Но у дворян, разумеется, все было серьезнее – конфликт разрешался не на кулаках, а на пистолетах мастера Лепажа. Недаром Пушкин постоянно дрался на дуэлях – все из-за общественной морали, будь она не ладна!

Разве что уже упоминавшаяся «сто тринадцатая любовь» была разыграна по правилам. Что, впрочем, не уберегло поэта от последней, роковой дуэли.

Зато в публичном доме никаких приемов, чтобы «познакомиться» не требовалось:

«Что же, – сводня говорит, —
Хочете ль Жаннету?
В деле так у ней горит.
Иль возьмете эту?» —

писал Александр Сергеевич в стихотворении «Сводня грустно за столом».

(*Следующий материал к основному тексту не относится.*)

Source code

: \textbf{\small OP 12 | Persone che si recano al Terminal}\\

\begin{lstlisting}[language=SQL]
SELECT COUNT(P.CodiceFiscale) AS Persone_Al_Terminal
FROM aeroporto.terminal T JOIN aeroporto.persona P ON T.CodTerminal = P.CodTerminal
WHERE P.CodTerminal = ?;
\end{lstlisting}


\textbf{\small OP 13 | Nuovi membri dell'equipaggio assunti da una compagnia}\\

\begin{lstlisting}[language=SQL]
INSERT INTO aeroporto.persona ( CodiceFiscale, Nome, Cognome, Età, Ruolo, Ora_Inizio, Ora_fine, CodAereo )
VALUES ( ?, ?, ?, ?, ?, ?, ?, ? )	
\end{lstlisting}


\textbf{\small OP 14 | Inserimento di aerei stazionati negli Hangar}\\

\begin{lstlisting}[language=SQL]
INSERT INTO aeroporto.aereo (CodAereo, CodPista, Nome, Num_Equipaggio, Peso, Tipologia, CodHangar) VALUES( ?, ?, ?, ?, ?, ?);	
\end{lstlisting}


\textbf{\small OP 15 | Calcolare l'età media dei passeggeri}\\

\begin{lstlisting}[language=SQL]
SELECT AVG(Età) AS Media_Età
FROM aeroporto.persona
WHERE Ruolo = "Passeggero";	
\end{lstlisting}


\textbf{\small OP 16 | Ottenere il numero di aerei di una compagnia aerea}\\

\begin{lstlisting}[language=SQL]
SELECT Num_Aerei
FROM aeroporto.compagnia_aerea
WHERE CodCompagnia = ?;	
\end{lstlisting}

Как не трудно догадаться, в данном случае под «сводней» подразумевается хозяйка «веселого дома».


* * *

В стихотворном послании к другу Соболевскому Пушкин оговаривается:

У податливых крестьянок
(Чем и славится Валдай)
К чаю накупи баранок
И скорее поезжай.

Вряд ли, указывая на податливость валдайских девиц, Пушкин имел в виду низкие цены на баранки.

Но своим многочисленным возлюбленным Александр Сергеевич читал совершенно иные стихи. Вот, к примеру, обращение к Марии Раевской, отошедшей на минутку к морю сполоснуть ноги после долгой поездки:

Как я завидовал волнам,
Бегущим бурною чредою
С любовью лечь к ее ногам!
Как я желал тогда с волнами
Коснуться милых ног устами!

Никаких, как бы сейчас сказали, отношений тогда у Пушкина с Раевской не сложилось (в скобочках заметим – к счастью: Маше было всего-навсего пятнадцать лет), но наше представление о пушкинском соблазнительском инструментарии это, безусловно, расширяет.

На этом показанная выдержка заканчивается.